6 Replies Latest reply on Mar 4, 2013 2:19 PM by ECBowen

    Interested by performance issue ?  Read this !  If you can explain, you're a master Jedi !

    goodastruff Level 1

      This is the question we will try to answer...

      What si the bottle neck (hardware) of Adobe Premiere Pro CS6

       

      I used PPBM5 as a benchmark testing template.

      All the data and log as been collected using performance counter

       

      First of all, describe my computer...

       

      Operating System

      Microsoft Windows 8 Pro 64-bit

      CPU

      Intel Xeon E5 2687W @ 3.10GHz

      Sandy Bridge-EP/EX 32nm Technology

      RAM

      Corsair Dominator Platinum 64.0 GB DDR3

      Motherboard

      EVGA Corporation Classified SR-X

      Graphics

      PNY Nvidia Quadro 6000

      EVGA Nvidia GTX 680   // Yes, I created bench stats for both card

      Hard Drives

      16.0GB Romex RAMDISK (RAID)

      556GB LSI MegaRAID 9260-8i SATA3 6GB/s 5 disks with Fastpath Chip Installed (RAID 0)

      I have other RAID installed, but not relevant for the present post...

      PSU

      Cosair 1000 Watts

       

       

      After many days of tests, I wanna share my results with community and comment them.

       

      CPU Introduction

      I tested my cpu and pushed it at maximum speed to understand where is the limit, can I reach this limit and I've logged precisely all result in graph (See pictures 1).

       

      1. Intro : I tested my E5-XEON 2687W (8 Cores Hyperthread - 16 threads) to know if programs can use the maximum of it.  I used Prime 95 to get the result.  // I know this seem to be ordinary, but you will understand soon...
      2. The result : Yes, I can get 100% of my CPU with 1 program using 20 threads in parallel.  The CPU gives everything it can !
      3. Comment : I put 3 IO (cpu, disk, ram) on the graph of my computer during the test...

      Benchmark CPU Usage.png

      (picture 1)

       

      Disk Introduction

      I tested my disk and pushed it at maximum speed to understand where is the limit and I've logged precisely all result in graph (See pictures 2).

       

      1. Intro : I tested my RAID 0 556GB (LSI MegaRAID 9260-8i SATA3 6GB/s 5 disks with Fastpath Chip Installed) to know if I can reach the maximum % disk usage (0% idle Time)
      2. The result : As you can see in picture 2, yes, I can get the max of my drive at ~ 1.2 Gb/sec read/write steady !
      3. Comment : I put 3 IO (cpu, disk, ram) on the graph of my computer during the test to see the impact of transfering many Go of data during ~10 sec...

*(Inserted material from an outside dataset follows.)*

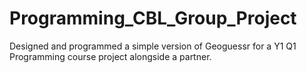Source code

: # Programming_CBL_Group_Project
Designed and programmed a simple version of Geoguessr for a Y1 Q1 Programming course project alongside a partner.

      Benchmark Disk Usage.png

      (picture 2)

       

      Now, I know my limits !  It's time to enter deeper in the subject !

       

      PPBM5 (H.264) Result

      I rendered the sequence (H.264) using Adobe Media Encoder.

       

      1. The result :
        1. My CPU is not used at 100%, the turn around 50%
        2. My Disk is totally idle !
        3. All the process usage are idle except process of (Adobe Media Encoder)
        4. The transfert rate seem to be a wave (up and down).  Probably caused by (Encrypt time....  write.... Encrypt time.... write...)  // It's ok, ~5Mb/sec during transfert rate !
        5. CPU Power management give 100% of clock to CPU during the encoding process (it's ok, the clock is stable during process).
        6. RAM, more than enough !  39 Go RAM free after the test !  // Excellent
        7. ~65 thread opened by Adobe Media Encoder (Good, thread is the sign that program try to using many cores !)
        8. GPU Load on card seem to be a wave also ! (up and down)  ~40% usage of GPU during the process of encoding.
        9. GPU Ram get 1.2Go of RAM (But with GTX 680, no problem and Quadro 6000 with 6 GB RAM, no problem !)
      2. Comment/Question : CPU is free (50%), disks are free (99%), GPU is free (60%), RAM is free (62%), my computer is not pushed at limit during the encoding process.  Why ????  Is there some time delay in the encoding process ?
      3. Other : Quadro 6000 & GTX 680 gives the same result !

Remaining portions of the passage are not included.